Плеяда ли, когорта ли, школа ли — складывается из имен собственных. Его имя — собственное и ничье иное — в отечественном операторском искусстве значится среди наипервейших. Потомок шведского бомбардира, а также инженеров-путейцев, мостовиков, музыкантов, художников, архитекторов, Георгий Рерберг наследовал разнообразным традициям родословного опыта и претворял их в избранной профессии: отсюда — склонность к строгому конструктивизму в освоениии реальности и вместе с тем нервная пластичность и особый музыкальный слух на визуальное восприятие мира. «Красота в борьбе света с мраком» — сказанное гением Леонардо определило для Георгия Рерберга природное начало того искусства, которым он почитал кинематограф.

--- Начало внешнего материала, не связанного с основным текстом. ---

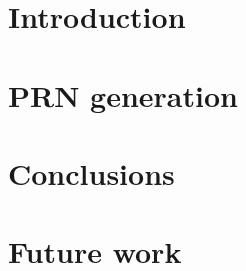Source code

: \documentclass{tfg_domingo}
\begin{document}

\portada
\frontmatter
\gracias{}
\resumen{}{}
\tableofcontents

\mainmatter


\chapter{Introduction}



\chapter{PRN generation}













\chapter{Conclusions}

\chapter{Future work}



\backmatter

\end{document}
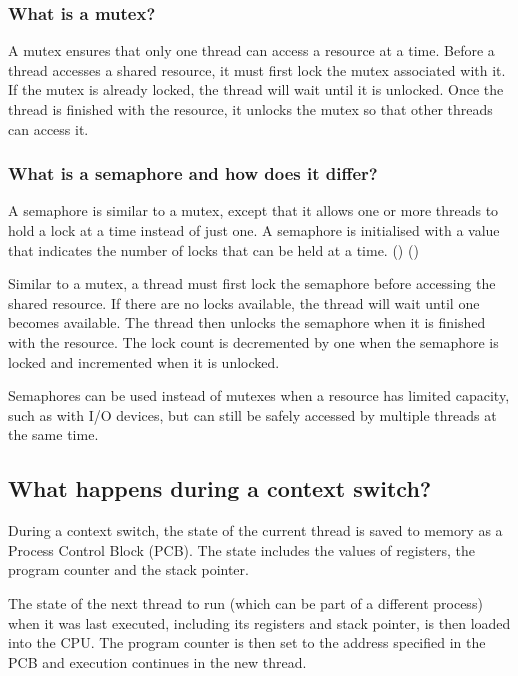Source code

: \documentclass{article}
\begin{document}
    \subsubsection{What is a mutex?}
    A mutex ensures that only one thread can access a resource at a time.
    Before a thread accesses a shared resource, it must first lock the mutex associated with it.
    If the mutex is already locked, the thread will wait until it is unlocked.
    Once the thread is finished with the resource, it unlocks the mutex so that other
    threads can access it.

    \subsubsection{What is a semaphore and how does it differ?}
    A semaphore is similar to a mutex, except that it allows one or more threads to hold
    a lock at a time instead of just one. A semaphore is initialised with a value
    that indicates the number of locks that can be held at a time. (\cite{linux_manual_sem_init3_nodate}) (\cite{linux_manual_sem_wait3_nodate})

    Similar to a mutex, a thread must first lock the semaphore before accessing the shared resource.
    If there are no locks available, the thread will wait until one becomes available.
    The thread then unlocks the semaphore when it is finished with the resource.
    The lock count is decremented by one when the semaphore is locked and incremented
    when it is unlocked.

    Semaphores can be used instead of mutexes when a resource has limited capacity,
    such as with I/O devices, but can still be safely accessed by multiple threads at the same time.

\subsection{What happens during a context switch?}

During a context switch, the state of the current thread
is saved to memory as a Process Control Block (PCB). The state includes the values of registers, the program counter
and the stack pointer.

The state of the next thread to run (which can be part of a different process) when it was last executed,
including its registers and stack pointer,
is then loaded into the CPU. The program counter is then set to the address
specified in the PCB and execution continues in the new thread.
\end{document}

![](https://api.chapaev.media/uploads/ckeditor/pictures/3324/content___________________________4.jpg)
Его камера, запечатлевая живую жизнь, перевоплощала ее, обогащая породой, насыщая плотью, прогревая дыханием многовековой европейской культуры. Зримое предстает у него в постоянном внутреннем — через внешнее — преображении: предметы житейского обихода (материнские сережки, книга в «Зеркале»), пейзажи (сухая киргизская степь в «Первом учителе», брейгелевский зимний вид или колыхания ветра, возмущающие недвижность поля и перелеска в «Зеркале»), лица (смена световых состояний начального эпизода «Зеркала», обнаруживающая в облике героини намек на ее тайну).
Не стереть случайные черты, но прочитать в них, испошленных иными взглядами, магическое знание о жизни — это была задача, которую ставил перед собой он, профи и гений.

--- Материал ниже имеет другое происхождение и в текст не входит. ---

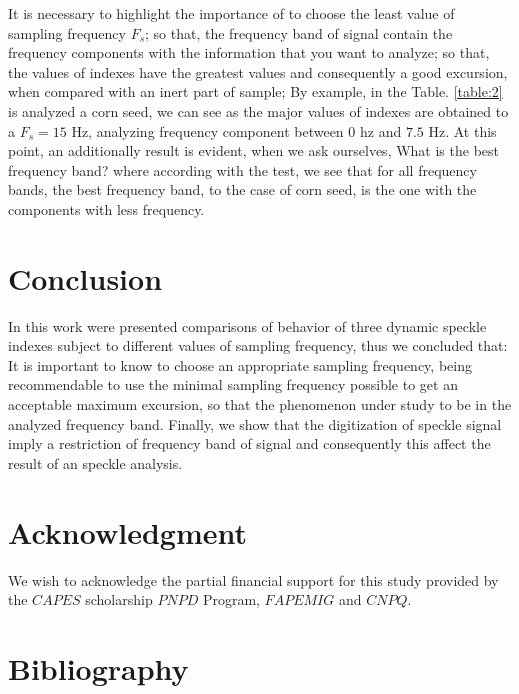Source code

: \documentclass[review]{elsarticle}
\begin{document}
It is necessary to highlight the importance of to choose the least value of sampling frequency $F_s$;
so that, 
the frequency band of signal contain the frequency components with the information that you want to analyze;
so that, the values of indexes have the greatest values and consequently a good excursion, 
when compared with an inert part of sample; 
By example, in the Table. \ref{table:2} is analyzed a corn seed, 
we can see as the major values of indexes are obtained to a $F_s=15$ Hz, 
analyzing frequency component between $0$ hz and $7.5$ Hz. At this point,
an additionally result is evident, when we ask ourselves, 
What is the best frequency band? where according with the test, we see that for
all frequency bands, 
the best frequency band, to the case of corn seed, is the one with the components with less frequency.
 

\section{Conclusion} 

In this work were presented comparisons of behavior of three dynamic speckle indexes
subject to different values of sampling frequency, thus we concluded that:
It is important to know to choose an appropriate sampling frequency, 
being recommendable to use the minimal sampling frequency possible to get an acceptable maximum excursion,
so that the phenomenon under study to be in the analyzed frequency band.
Finally, 
we show that the digitization  of speckle signal imply a restriction of frequency 
band of signal and consequently this affect the result of an speckle analysis.


\section{Acknowledgment}
We wish to acknowledge the partial financial support for this study provided by the $CAPES$ 
scholarship
$PNPD$ Program, $FAPEMIG$ and $CNPQ$.


\section{Bibliography}
\end{document}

Трагедийный пафос «Первого учителя» предполагал амальгаму сурового, экспрессивного и воздушно-поэтичного. Жесткая графика изображения здесь обманчива, она — живопись: в спектре
В сложном композиционном поле «Зеркала» оператору предстояло свести разноприродные материи: хроникальный факт, сиюминутные самоизъявления человека и природы, капризы воображения, осколки цитат — посланниц культурной памяти. Стилистическая дробность составляющих требовала поиска визуального ключа, доминанты, не нивелирующей противоположности, но примиряющей их, каждую в своем праве, удерживающей их во власти единого художественного жеста. В «Зеркале» красота мира, по Рербергу, явлена в его, мира, безмятежности и порывах, в волнениях людских масс и в мимической игре человеческого лица, в волшебстве старинного манускрипта и в нежности растрескавшихся девичьих губ. Выбор ракурса, виртуозная светопись, стереоскопия взгляда — так формируется пространство кадра, так воплощается сверхзадача фильма.

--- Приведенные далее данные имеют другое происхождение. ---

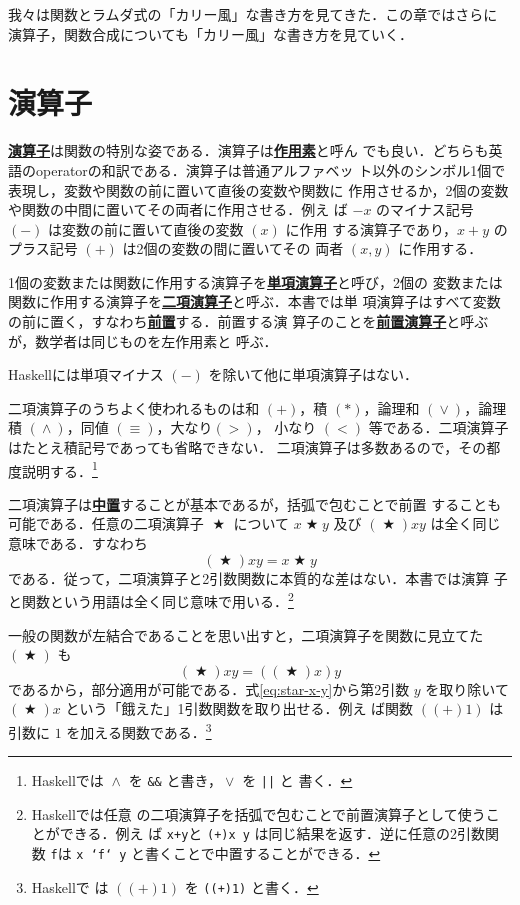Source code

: \documentclass[a5paper,twoside,fleqn,draft]{jsbook}
\newcommand{\programminglanguage}[1]{\textsf{#1}}
\newcommand{\haskell}{\programminglanguage{Haskell}}
\newenvironment{leader}{\begingroup\gt}{\endgroup}
\newcommand{\keyword}[1]{{\underline{\textbf{#1}}}}
\newcommand{\code}[1]{\texttt{#1}}
\DeclareMathOperator{\mBinOp}{\bigstar}
\DeclareMathOperator{\mLogicalAnd}{\wedge}
\DeclareMathOperator{\mLogicalOr}{\vee}
\begin{document}
\begin{leader}
我々は関数とラムダ式の「カリー風」な書き方を見てきた．この章ではさらに
演算子，関数合成についても「カリー風」な書き方を見ていく．
\end{leader}

\section{演算子}

\keyword{演算子}は関数の特別な姿である．演算子は\keyword{作用素}と呼ん
でも良い．どちらも英語のoperatorの和訳である．演算子は普通アルファベッ
ト以外のシンボル1個で表現し，変数や関数の前に置いて直後の変数や関数に
作用させるか，2個の変数や関数の中間に置いてその両者に作用させる．例え
ば $-x$ のマイナス記号 $(-)$ は変数の前に置いて直後の変数 $(x)$ に作用
する演算子であり，$x+y$ のプラス記号 $(+)$ は2個の変数の間に置いてその
両者 $(x,y)$ に作用する．

1個の変数または関数に作用する演算子を\keyword{単項演算子}と呼び，2個の
変数または関数に作用する演算子を\keyword{二項演算子}と呼ぶ．本書では単
項演算子はすべて変数の前に置く，すなわち\keyword{前置}する．前置する演
算子のことを\keyword{前置演算子}と呼ぶが，数学者は同じものを左作用素と
呼ぶ．

\haskell には単項マイナス $(-)$ を除いて他に単項演算子はない．

二項演算子のうちよく使われるものは和 $(+)$，積 $(*)$，論理和
$(\mLogicalOr)$，論理積 $(\mLogicalAnd)$，同値 $(\equiv)$，大なり$(>)$，
小なり $(<)$ 等である．二項演算子はたとえ積記号であっても省略できない．
二項演算子は多数あるので，その都度説明する．\footnote{\haskell では
  $\mLogicalAnd$ を \code{\&\&} と書き，$\mLogicalOr$ を \code{||} と
  書く．}

二項演算子は\keyword{中置}することが基本であるが，括弧で包むことで前置
することも可能である．任意の二項演算子 $\mBinOp$ について $x\mBinOp y$
及び $(\mBinOp)xy$ は全く同じ意味である．すなわち
\begin{equation}
  \left(\mBinOp\right)xy
  =x\mBinOp y
\end{equation}
である．従って，二項演算子と2引数関数に本質的な差はない．本書では演算
子と関数という用語は全く同じ意味で用いる．\footnote{\haskell では任意
の二項演算子を括弧で包むことで前置演算子として使うことができる．例え
ば \code{x+y}と \code{(+)x y} は同じ結果を返す．逆に任意の2引数関数
\code{f}は \code{x `f` y} と書くことで中置することができる．}

一般の関数が左結合であることを思い出すと，二項演算子を関数に見立てた
$(\mBinOp)$ も
\begin{equation}
  \label{eq:star-x-y}
  (\mBinOp)xy
  =((\mBinOp)x)y
\end{equation}
であるから，部分適用が可能である．式\eqref{eq:star-x-y}から第2引数 $y$
を取り除いて $(\mBinOp)x$ という「餓えた」1引数関数を取り出せる．例え
ば関数 $((+)1)$ は引数に $1$ を加える関数である．\footnote{\haskell で
は $((+)1)$ を \code{((+)1)} と書く．}
\end{document}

Стилистически фильмы Георгия Рерберга резко несхожи — от «Дворянского гнезда» до «Звездопада», от «Здравствуйте, я ваша тетя!» до «Отца Сергия». Он был оператор с тысячью глаз. Но в разнообразии манер, в метаморфозах почерка оставался собой. Ухвативший замысел, увлеченный им, вовлеченный в него, Рерберг продвигался к воплощению задуманного неуклонно и неуступчиво, ничем и никогда не жертвуя в угоду вздору обстоятельств. Отменивший слово «компромисс» и понимавший максимализм как норму, великий оператор с легендарно несносным характером, соавтор «Первого учителя» и «Дворянского гнезда», «Зеркала» и «Истории Аси Клячиной...», он в последние годы ушел из игрового кино. Сначала в документалистику, потом делал клипы. Принимать участие в том, что называется нашим новым кинематографом, возможным для себя не счел.
Шилова И. Георгий Рерберг // Новейшая история отечественного кино. 1986-2000. Кино и контекст. Т. III. СПб.: Сеанс, 2001.